Re: [PATCH v3 net-next 6/6] tls: Add generic NIC offload infrastructure.

2017-12-18 Thread Marcelo Ricardo Leitner
On Mon, Dec 18, 2017 at 01:10:33PM +0200, Ilya Lesokhin wrote:
> This patch adds a generic infrastructure to offload TLS crypto to a
> network devices. It enables the kernel TLS socket to skip encryption
> and authentication operations on the transmit side of the data path.
> Leaving those computationally expensive operations to the NIC.

I have a hard time understanding why this was named 'tls_device' if no
net_device's are registered.

> 
> The NIC offload infrastructure builds TLS records and pushes them to
> the TCP layer just like the SW KTLS implementation and using the same API.
> TCP segmentation is mostly unaffected. Currently the only exception is
> that we prevent mixed SKBs where only part of the payload requires
> offload. In the future we are likely to add a similar restriction
> following a change cipher spec record.
> 
> The notable differences between SW KTLS and NIC offloaded TLS
> implementations are as follows:
> 1. The offloaded implementation builds "plaintext TLS record", those
> records contain plaintext instead of ciphertext and place holder bytes
> instead of authentication tags.
> 2. The offloaded implementation maintains a mapping from TCP sequence
> number to TLS records.
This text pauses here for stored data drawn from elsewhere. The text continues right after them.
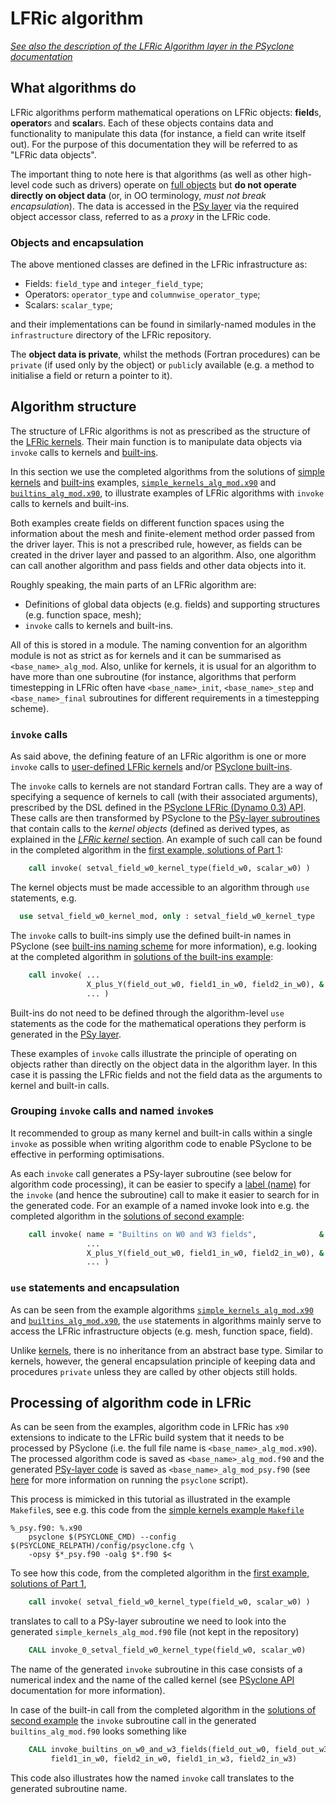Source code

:# LFRic algorithm

[*See also the description of the LFRic Algorithm layer in the
PSyclone documentation*](
https://psyclone.readthedocs.io/en/stable/dynamo0p3.html#algorithm)

## What algorithms do

LFRic algorithms perform mathematical operations on LFRic objects:
**field**s, **operator**s and **scalar**s. Each of these objects
contains data and functionality to manipulate this data (for instance,
a field can write itself out). For the purpose of this documentation
they will be referred to as "LFRic data objects".

The important thing to note here is that algorithms (as well as other
high-level code such as drivers) operate on [full objects](
https://psyclone.readthedocs.io/en/stable/algorithm_layer.html) but
**do not operate directly on object data** (or, in OO terminology, *must
not break encapsulation*). The data is accessed in the [PSy layer](
LFRic_PSy.md) via the required object accessor class, referred to as
a *proxy* in the LFRic code.

### Objects and encapsulation

The above mentioned classes are defined in the LFRic infrastructure as:

* Fields: `field_type` and `integer_field_type`;
* Operators: `operator_type` and `columnwise_operator_type`;
* Scalars: `scalar_type`;

and their implementations can be found in similarly-named modules in
the `infrastructure` directory of the LFRic repository.

The **object data is private**, whilst the methods (Fortran procedures)
can be `private` (if used only by the object) or `public`ly available
(e.g. a method to initialise a field or return a pointer to it).

## Algorithm structure

The structure of LFRic algorithms is not as prescribed as the structure
of the [LFRic kernels](LFRic_kernel.md). Their main function is to
manipulate data objects via `invoke` calls to kernels and [built-ins](
https://psyclone.readthedocs.io/en/stable/dynamo0p3.html#built-ins).

In this section we use the completed algorithms from the solutions of
[simple kernels](../1_simple_kernels/) and [built-ins](../2_built_ins/)
examples, [`simple_kernels_alg_mod.x90`](
../1_simple_kernels/solutions/part1/simple_kernels_alg_mod.x90) and
[`builtins_alg_mod.x90`](../2_built_ins/solutions/builtins_alg_mod.x90),
to illustrate examples of LFRic algorithms with `invoke` calls
to kernels and built-ins.

Both examples create fields on different function spaces using the
information about the mesh and finite-element method order passed from
the driver layer. This is not a prescribed rule, however, as fields can
be created in the driver layer and passed to an algorithm. Also, one
algorithm can call another algorithm and pass fields and other data
objects into it.

Roughly speaking, the main parts of an LFRic algorithm are:
* Definitions of global data objects (e.g. fields) and supporting
  structures (e.g. function space, mesh);
* `invoke` calls to kernels and built-ins.

All of this is stored in a module. The naming convention for an algorithm
module is not as strict as for kernels and it can be summarised as
`<base_name>_alg_mod`. Also, unlike for kernels, it is usual for an
algorithm to have more than one subroutine (for instance, algorithms
that perform timestepping in LFRic often have `<base_name>_init`,
`<base_name>_step` and `<base_name>_final` subroutines for different
requirements in a timestepping scheme).

### `invoke` calls

As said above, the defining feature of an LFRic algorithm is one or more
`invoke` calls to [user-defined LFRic kernels](LFRic_kernel.md) and/or
[PSyclone built-ins](
https://psyclone.readthedocs.io/en/stable/dynamo0p3.html#built-ins).

The `invoke` calls to kernels are not standard Fortran calls. They
are a way of specifying a sequence of kernels to call (with their
associated arguments), prescribed by the DSL defined in the
[PSyclone LFRic (Dynamo 0.3) API](
https://psyclone.readthedocs.io/en/stable/dynamo0p3.html). These calls
are then transformed by PSyclone to the [PSy-layer subroutines](
LFRic_PSy.md) that contain calls to the *kernel objects* (defined as
derived types, as explained in the [*LFRic kernel* section](
LFRic_kernel.md). An example of such call can be found in the
completed algorithm in the [first example, solutions of Part 1](
../1_simple_kernels/solutions/part1/simple_kernels_alg_mod.x90):

```fortran
    call invoke( setval_field_w0_kernel_type(field_w0, scalar_w0) )
```

The kernel objects must be made accessible to an algorithm through `use`
statements, e.g.

```fortran
  use setval_field_w0_kernel_mod, only : setval_field_w0_kernel_type
```

The `invoke` calls to built-ins simply use the defined built-in names
in PSyclone (see [built-ins naming scheme](
https://psyclone.readthedocs.io/en/stable/dynamo0p3.html#naming-scheme)
for more information), e.g. looking at the completed algorithm in
[solutions of the built-ins example](
../2_built_ins/solutions/builtins_alg_mod.x90):

```fortran
    call invoke( ...
                 X_plus_Y(field_out_w0, field1_in_w0, field2_in_w0), &
                 ... )
```

Built-ins do not need to be defined through the algorithm-level `use`
statements as the code for the mathematical operations they perform is
generated in the [PSy layer](LFRic_PSy.md).

These examples of `invoke` calls illustrate the principle of operating on
objects rather than directly on the object data in the algorithm layer.
In this case it is passing the LFRic fields and not the field data as the
arguments to kernel and built-in calls.

### Grouping `invoke` calls and named `invoke`s

It recommended to group as many kernel and built-in calls within a single
`invoke` as possible when writing algorithm code to enable PSyclone to
be effective in performing optimisations.

As each `invoke` call generates a PSy-layer subroutine (see below for
algorithm code processing), it can be easier to specify a [label (name)](
https://psyclone.readthedocs.io/en/stable/algorithm_layer.html#named-invokes)
for the `invoke` (and hence the subroutine) call to make it easier to search
for in the generated code. For an example of a named invoke look into e.g.
the completed algorithm in the [solutions of second example](
../2_built_ins/solutions/builtins_alg_mod.x90):

```fortran
    call invoke( name = "Builtins on W0 and W3 fields",              &
                 ...
                 X_plus_Y(field_out_w0, field1_in_w0, field2_in_w0), &
                 ... )
```

### `use` statements and encapsulation

As can be seen from the example algorithms
[`simple_kernels_alg_mod.x90`](../1_simple_kernels/simple_kernels_alg_mod.x90)
and [`builtins_alg_mod.x90`](../2_built_ins/builtins_alg_mod.x90), the `use`
statements in algorithms mainly serve to access the LFRic infrastructure
objects (e.g. mesh, function space, field).

Unlike [kernels](LFRic_kernel.md), there is no inheritance from an
abstract base type. Similar to kernels, however, the general
encapsulation principle of keeping data and procedures `private`
unless they are called by other objects still holds.

## Processing of algorithm code in LFRic

As can be seen from the examples, algorithm code in LFRic has `x90`
extensions to indicate to the LFRic build system that it needs to be
processed by PSyclone (i.e. the full file name is `<base_name>_alg_mod.x90`).
The processed algorithm code is saved as `<base_name>_alg_mod.f90` and the
generated [PSy-layer code](LFRic_PSy.md) is saved as
`<base_name>_alg_mod_psy.f90` (see [here](
https://psyclone.readthedocs.io/en/stable/psyclone_script.html) for more
information on running the `psyclone` script).

This process is mimicked in this tutorial as illustrated in the example
`Makefile`s, see e.g. this code from the [simple kernels example `Makefile`](
../1_simple_kernels/Makefile)

```make
%_psy.f90: %.x90
    psyclone $(PSYCLONE_CMD) --config $(PSYCLONE_RELPATH)/config/psyclone.cfg \
    -opsy $*_psy.f90 -oalg $*.f90 $<
```

To see how this code, from the completed algorithm in the
[first example, solutions of Part 1](
../1_simple_kernels/solutions/part1/simple_kernels_alg_mod.x90),

```fortran
    call invoke( setval_field_w0_kernel_type(field_w0, scalar_w0) )
```

translates to call to a PSy-layer subroutine we need to look into the
generated `simple_kernels_alg_mod.f90` file (not kept in the repository)

```fortran
    CALL invoke_0_setval_field_w0_kernel_type(field_w0, scalar_w0)
```

The name of the generated `invoke` subroutine in this case consists of
a numerical index and the name of the called kernel (see [PSyclone API](
https://psyclone.readthedocs.io/en/stable/algorithm_layer.html#api)
documentation for more information).

In case of the built-in call from the completed algorithm in the
[solutions of second example](
../2_built_ins/solutions/builtins_alg_mod.x90) the `invoke` subroutine
call in the generated `builtins_alg_mod.f90` looks something like

```fortran
    CALL invoke_builtins_on_w0_and_w3_fields(field_out_w0, field_out_w3, &
         field1_in_w0, field2_in_w0, field1_in_w3, field2_in_w3)
```

This code also illustrates how the named `invoke` call translates to the
generated subroutine name.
Thus given a TCP SKB sent from a NIC offloaded
> TLS socket, we can use the tls NIC offload infrastructure to obtain
> enough context to encrypt the payload of the SKB.
> A TLS record is released when the last byte of the record is ack'ed,
> this is done through the new icsk_clean_acked callback.
> 
> The infrastructure should be extendable to support various NIC offload
> implementations.  However it is currently written with the
> implementation below in mind:
> The NIC assumes that packets from each offloaded stream are sent as
> plaintext and in-order. It keeps track of the TLS records in the TCP
> stream. When a packet marked for offload is transmitted, the NIC
> encrypts the payload in-place and puts authentication tags in the
> relevant place holders.
> 
> The responsibility for handling out-of-order packets (i.e. TCP
> retransmission, qdisc drops) falls on the netdev driver.
> 
> The netdev driver keeps track of the expected TCP SN from the NIC's
> perspective.  If the next packet to transmit matches the expected TCP
> SN, the driver advances the expected TCP SN, and transmits the packet
> with TLS offload indication.
> 
> If the next packet to transmit does not match the expected TCP SN. The
> driver calls the TLS layer to obtain the TLS record that includes the
> TCP of the packet for transmission. Using this TLS record, the driver
> posts a work entry on the transmit queue to reconstruct the NIC TLS
> state required for the offload of the out-of-order packet. It updates
> the expected TCP SN accordingly and transmit the now in-order packet.
> The same queue is used for packet transmission and TLS context
> reconstruction to avoid the need for flushing the transmit queue before
> issuing the context reconstruction request.
> 
> Signed-off-by: Boris Pismenny 
> Signed-off-by: Ilya Lesokhin 
> Signed-off-by: Aviad Yehezkel 
> ---
>  include/net/tls.h |  62 +++-
>  net/tls/Kconfig   |   9 +
>  net/tls/Makefile  |   3 +
>  net/tls/tls_device.c  | 800 
> ++
>  net/tls/tls_device_fallback.c | 405 +
>  net/tls/tls_main.c|  33 +-
>  6 files changed, 1305 insertions(+), 7 deletions(-)
>  create mode 100644 net/tls/tls_device.c
>  create mode 100644 net/tls/tls_device_fallback.c
> 
> diff --git a/include/net/tls.h b/include/net/tls.h
> index 936cfc5cab7d..9c1b5d13d9a7 100644
> --- a/include/net/tls.h
> +++ b/include/net/tls.h
> @@ -75,6 +75,29 @@ struct tls_sw_context {
>   struct scatterlist sg_aead_out[2];
>  };
>  
> +struct tls_record_info {
> + struct list_head list;
> + u32 end_seq;
> + int len;
> + int num_frags;
> + skb_frag_t frags[MAX_SKB_FRAGS];
> +};
> +
> +struct tls_offload_context {
> + struct crypto_aead *aead_send;
> +
> + struct list_head records_list;
> + struct scatterlist sg_tx_data[MAX_SKB_FRAGS];
> + void (*sk_destruct)(struct sock *sk);
> + struct tls_record_info *open_record;
> + struct tls_record_info *retransmit_hint;
> + u64 hint_record_sn;
> + u64 unacked_record_sn;
> +
> + u32 expected_seq;
> + spinlock_t lock;/* protects records list */
> +};
> +
>  enum {
>   TLS_PENDING_CLOSED_RECORD
>  };
> @@ -85,6 +108,10 @@ struct tls_context {
>   struct tls12_crypto_info_aes_gcm_128 crypto_send_aes_gcm_128;
>   };
>  
> + struct list_head list;
> + struct net_device *netdev;
> + refcount_t refcount;
> +
>   void *priv_ctx;
>  
>   u8 tx_conf:2;
> @@ -129,9 +156,29 @@ int tls_sw_sendpage(struct sock *sk, struct page *page,
>  void tls_sw_close(struct sock *sk, long timeout);
>  void tls_sw_free_tx_resources(struct sock *sk);
>  
> -void tls_sk_destruct(struct sock *

[PATCH v3 net-next 6/6] tls: Add generic NIC offload infrastructure.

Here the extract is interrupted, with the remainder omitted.